Question

A uniform stick of length L, mass M hinged at one end is released from rest at an angle $\theta_0$ with the vertical. When the angle with the vertical is $\theta$, the hinge exerts a force $F_r$ along the stick and $F_t$ perpendicular to the stick. Calculate $F_r$ and $F_t$.

• A. $F_r = \frac{Mg}{2}(5cos\theta-3cos\theta_0)$
• B. $F_r = \frac{3Mg}{2}(5cos\theta-3cos\theta_0)$
• C. $F_t = \frac{3Mg}{4}sin\theta$
• D. $F_t = \frac{Mg}{4}sin\theta$

Answer 1

Answer: (A), (D)

A, D

Answer 2

Angular Velocity ($\omega$):

The stick is released from rest at angle $\theta_0$ with the vertical. When the angle is $\theta$, the center of mass (CM) at $L/2$ has dropped by a vertical height $h = \frac{L}{2}(\cos\theta - \cos\theta_0)$.
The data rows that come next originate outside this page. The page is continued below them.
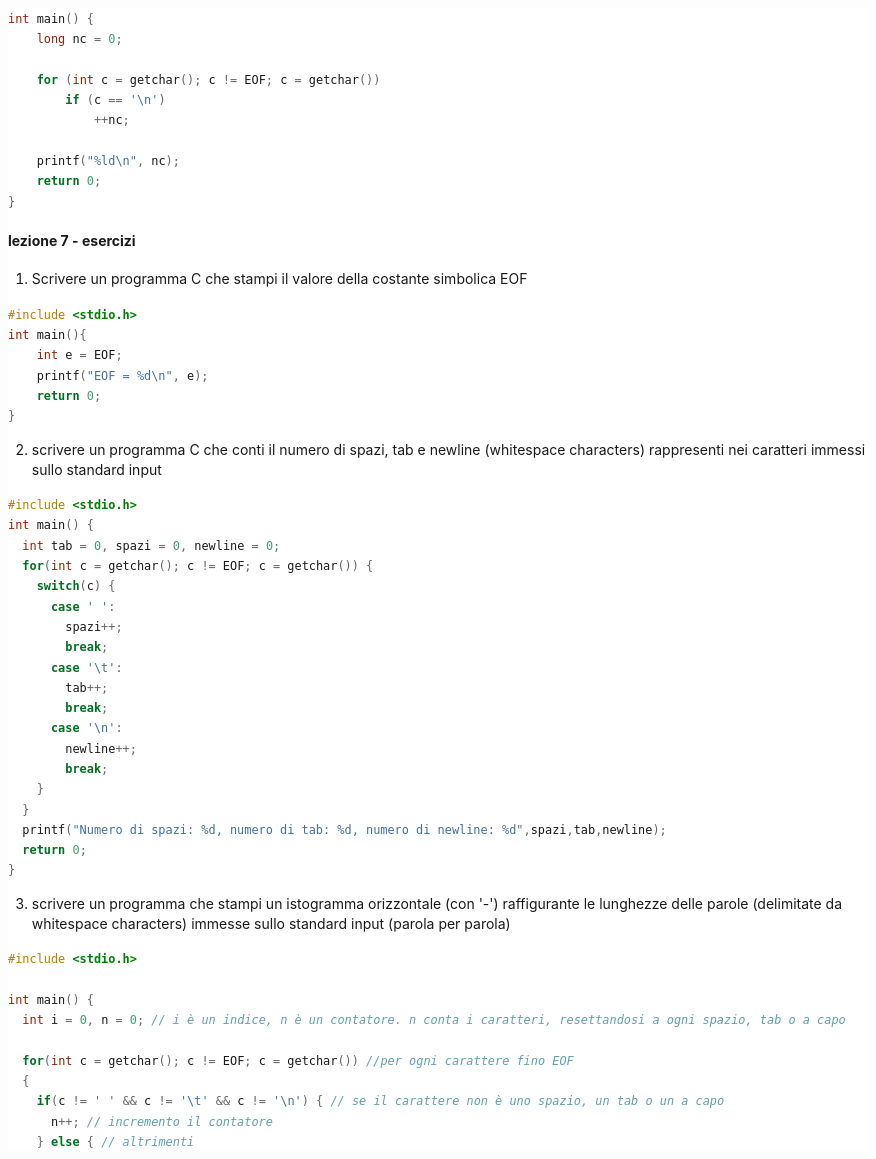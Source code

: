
 ```c
int main() {
    long nc = 0;

    for (int c = getchar(); c != EOF; c = getchar())
        if (c == '\n')
            ++nc;

    printf("%ld\n", nc);
    return 0;
}
```

#### lezione 7 - esercizi

1) Scrivere un programma C che stampi il valore della costante simbolica EOF

```c
#include <stdio.h>
int main(){
    int e = EOF;
    printf("EOF = %d\n", e);
    return 0;
}
```

2) scrivere un programma C che conti il numero di spazi, tab e newline (whitespace characters) rappresenti nei caratteri immessi sullo standard input

```c
#include <stdio.h>
int main() {
  int tab = 0, spazi = 0, newline = 0;
  for(int c = getchar(); c != EOF; c = getchar()) {
    switch(c) {
      case ' ':
        spazi++;
        break;
      case '\t':
        tab++;
        break;
      case '\n':
        newline++;
        break;
    }
  }
  printf("Numero di spazi: %d, numero di tab: %d, numero di newline: %d",spazi,tab,newline);
  return 0;
}
```

3) scrivere un programma che stampi un istogramma orizzontale (con '-') raffigurante le lunghezze delle parole (delimitate da whitespace characters) immesse sullo standard input (parola per parola)

```c
#include <stdio.h>

int main() {
  int i = 0, n = 0; // i è un indice, n è un contatore. n conta i caratteri, resettandosi a ogni spazio, tab o a capo

  for(int c = getchar(); c != EOF; c = getchar()) //per ogni carattere fino EOF
  {
    if(c != ' ' && c != '\t' && c != '\n') { // se il carattere non è uno spazio, un tab o un a capo
      n++; // incremento il contatore 
    } else { // altrimenti

```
Using conservation of energy:

Loss in Potential Energy = Gain in Rotational Kinetic Energy

$Mg \frac{L}{2}(\cos\theta - \cos\theta_0) = \frac{1}{2} I \omega^2$

The moment of inertia of a uniform stick about one end is $I = \frac{1}{3}ML^2$.

$Mg \frac{L}{2}(\cos\theta - \cos\theta_0) = \frac{1}{2} \left(\frac{1}{3}ML^2\right) \omega^2$

$g(\cos\theta - \cos\theta_0) = \frac{L}{3} \omega^2$

$\omega^2 = \frac{3g}{L}(\cos\theta - \cos\theta_0)$

Angular Acceleration ($\alpha$):

The torque about the hinge is due to gravity acting at the CM.
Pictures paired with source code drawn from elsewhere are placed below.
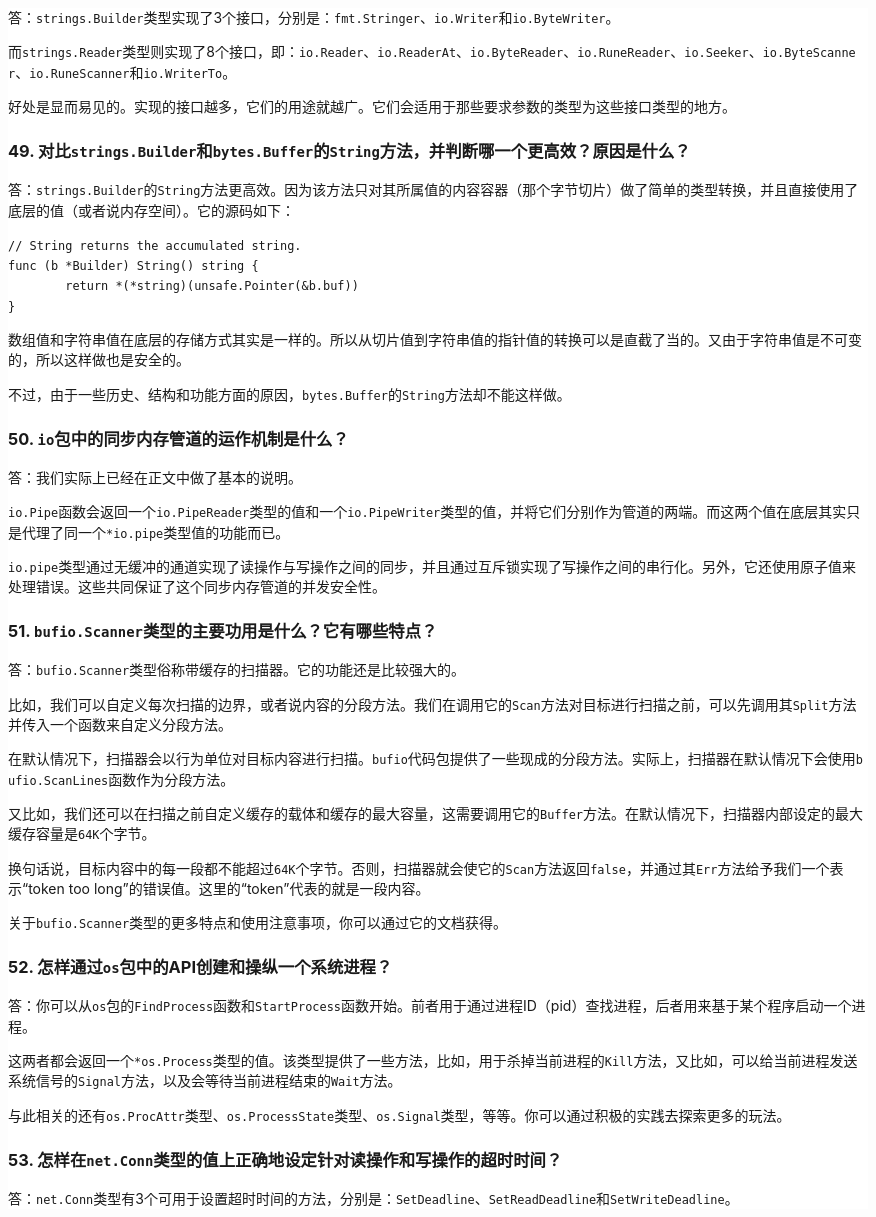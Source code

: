 答：`strings.Builder`类型实现了3个接口，分别是：`fmt.Stringer`、`io.Writer`和`io.ByteWriter`。

而`strings.Reader`类型则实现了8个接口，即：`io.Reader`、`io.ReaderAt`、`io.ByteReader`、`io.RuneReader`、`io.Seeker`、`io.ByteScanner`、`io.RuneScanner`和`io.WriterTo`。

好处是显而易见的。实现的接口越多，它们的用途就越广。它们会适用于那些要求参数的类型为这些接口类型的地方。

### 49\. 对比`strings.Builder`和`bytes.Buffer`的`String`方法，并判断哪一个更高效？原因是什么？

答：`strings.Builder`的`String`方法更高效。因为该方法只对其所属值的内容容器（那个字节切片）做了简单的类型转换，并且直接使用了底层的值（或者说内存空间）。它的源码如下：

```
// String returns the accumulated string.
func (b *Builder) String() string {
		return *(*string)(unsafe.Pointer(&b.buf))
}
```

数组值和字符串值在底层的存储方式其实是一样的。所以从切片值到字符串值的指针值的转换可以是直截了当的。又由于字符串值是不可变的，所以这样做也是安全的。

不过，由于一些历史、结构和功能方面的原因，`bytes.Buffer`的`String`方法却不能这样做。

### 50\. `io`包中的同步内存管道的运作机制是什么？

答：我们实际上已经在正文中做了基本的说明。

`io.Pipe`函数会返回一个`io.PipeReader`类型的值和一个`io.PipeWriter`类型的值，并将它们分别作为管道的两端。而这两个值在底层其实只是代理了同一个`*io.pipe`类型值的功能而已。

`io.pipe`类型通过无缓冲的通道实现了读操作与写操作之间的同步，并且通过互斥锁实现了写操作之间的串行化。另外，它还使用原子值来处理错误。这些共同保证了这个同步内存管道的并发安全性。

### 51\. `bufio.Scanner`类型的主要功用是什么？它有哪些特点？

答：`bufio.Scanner`类型俗称带缓存的扫描器。它的功能还是比较强大的。

比如，我们可以自定义每次扫描的边界，或者说内容的分段方法。我们在调用它的`Scan`方法对目标进行扫描之前，可以先调用其`Split`方法并传入一个函数来自定义分段方法。

在默认情况下，扫描器会以行为单位对目标内容进行扫描。`bufio`代码包提供了一些现成的分段方法。实际上，扫描器在默认情况下会使用`bufio.ScanLines`函数作为分段方法。

又比如，我们还可以在扫描之前自定义缓存的载体和缓存的最大容量，这需要调用它的`Buffer`方法。在默认情况下，扫描器内部设定的最大缓存容量是`64K`个字节。

换句话说，目标内容中的每一段都不能超过`64K`个字节。否则，扫描器就会使它的`Scan`方法返回`false`，并通过其`Err`方法给予我们一个表示“token too long”的错误值。这里的“token”代表的就是一段内容。

关于`bufio.Scanner`类型的更多特点和使用注意事项，你可以通过它的文档获得。

### 52\. 怎样通过`os`包中的API创建和操纵一个系统进程？

答：你可以从`os`包的`FindProcess`函数和`StartProcess`函数开始。前者用于通过进程ID（pid）查找进程，后者用来基于某个程序启动一个进程。

这两者都会返回一个`*os.Process`类型的值。该类型提供了一些方法，比如，用于杀掉当前进程的`Kill`方法，又比如，可以给当前进程发送系统信号的`Signal`方法，以及会等待当前进程结束的`Wait`方法。

与此相关的还有`os.ProcAttr`类型、`os.ProcessState`类型、`os.Signal`类型，等等。你可以通过积极的实践去探索更多的玩法。

### 53\. 怎样在`net.Conn`类型的值上正确地设定针对读操作和写操作的超时时间？

答：`net.Conn`类型有3个可用于设置超时时间的方法，分别是：`SetDeadline`、`SetReadDeadline`和`SetWriteDeadline`。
$\tau = (Mg \sin\theta) \frac{L}{2}$

Also, $\tau = I \alpha$

$Mg \frac{L}{2} \sin\theta = \frac{1}{3}ML^2 \alpha$

$\alpha = \frac{3g}{2L} \sin\theta$

Radial Hinge Force ($F_r$):

The net force in the radial direction (towards the hinge) on the CM causes centripetal acceleration $a_r = \omega^2 \frac{L}{2}$.

The forces along the stick are $F_r$ (towards hinge) and $Mg \cos\theta$ (away from hinge).
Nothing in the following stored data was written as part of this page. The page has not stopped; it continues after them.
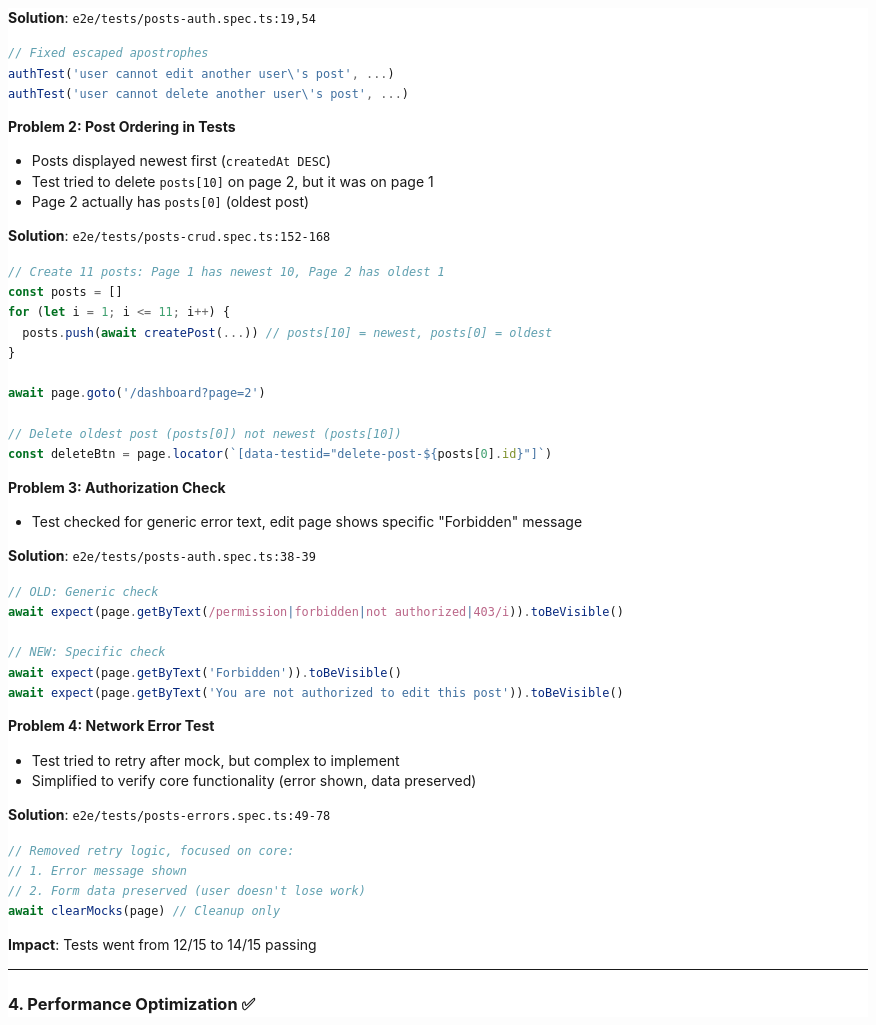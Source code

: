 **Solution**: `e2e/tests/posts-auth.spec.ts:19,54`
```typescript
// Fixed escaped apostrophes
authTest('user cannot edit another user\'s post', ...)
authTest('user cannot delete another user\'s post', ...)
```

**Problem 2: Post Ordering in Tests**
- Posts displayed newest first (`createdAt DESC`)
- Test tried to delete `posts[10]` on page 2, but it was on page 1
- Page 2 actually has `posts[0]` (oldest post)

**Solution**: `e2e/tests/posts-crud.spec.ts:152-168`
```typescript
// Create 11 posts: Page 1 has newest 10, Page 2 has oldest 1
const posts = []
for (let i = 1; i <= 11; i++) {
  posts.push(await createPost(...)) // posts[10] = newest, posts[0] = oldest
}

await page.goto('/dashboard?page=2')

// Delete oldest post (posts[0]) not newest (posts[10])
const deleteBtn = page.locator(`[data-testid="delete-post-${posts[0].id}"]`)
```

**Problem 3: Authorization Check**
- Test checked for generic error text, edit page shows specific "Forbidden" message

**Solution**: `e2e/tests/posts-auth.spec.ts:38-39`
```typescript
// OLD: Generic check
await expect(page.getByText(/permission|forbidden|not authorized|403/i)).toBeVisible()

// NEW: Specific check
await expect(page.getByText('Forbidden')).toBeVisible()
await expect(page.getByText('You are not authorized to edit this post')).toBeVisible()
```

**Problem 4: Network Error Test**
- Test tried to retry after mock, but complex to implement
- Simplified to verify core functionality (error shown, data preserved)

**Solution**: `e2e/tests/posts-errors.spec.ts:49-78`
```typescript
// Removed retry logic, focused on core:
// 1. Error message shown
// 2. Form data preserved (user doesn't lose work)
await clearMocks(page) // Cleanup only
```

**Impact**: Tests went from 12/15 to 14/15 passing

---

### 4. Performance Optimization ✅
$F_r - Mg \cos\theta = M a_r = M \left(\omega^2 \frac{L}{2}\right)$

Substitute $\omega^2$:

$F_r = Mg \cos\theta + M \frac{L}{2} \left[\frac{3g}{L}(\cos\theta - \cos\theta_0)\right]$

$F_r = Mg \cos\theta + \frac{3}{2} Mg (\cos\theta - \cos\theta_0)$

$F_r = Mg \cos\theta + \frac{3}{2} Mg \cos\theta - \frac{3}{2} Mg \cos\theta_0$

$F_r = \frac{5}{2} Mg \cos\theta - \frac{3}{2} Mg \cos\theta_0$

$F_r = \frac{Mg}{2}(5\cos\theta - 3\cos\theta_0)$

Tangential Hinge Force ($F_t$):

The net force in the tangential direction on the CM causes tangential acceleration $a_t = \alpha \frac{L}{2}$.

The component of gravity $Mg \sin\theta$ acts in the tangential direction. The hinge force $F_t$ acts perpendicular to the stick. For the stick to accelerate tangentially downwards, $F_t$ must oppose the motion or be smaller than the gravitational component.

$Mg \sin\theta - F_t = M a_t = M \left(\alpha \frac{L}{2}\right)$

Substitute $\alpha$:

$Mg \sin\theta - F_t = M \frac{L}{2} \left(\frac{3g}{2L} \sin\theta\right)$

$Mg \sin\theta - F_t = \frac{3}{4} Mg \sin\theta$

$F_t = Mg \sin\theta - \frac{3}{4} Mg \sin\theta$

$F_t = \frac{1}{4} Mg \sin\theta$

Both options (A) and (D) are correct.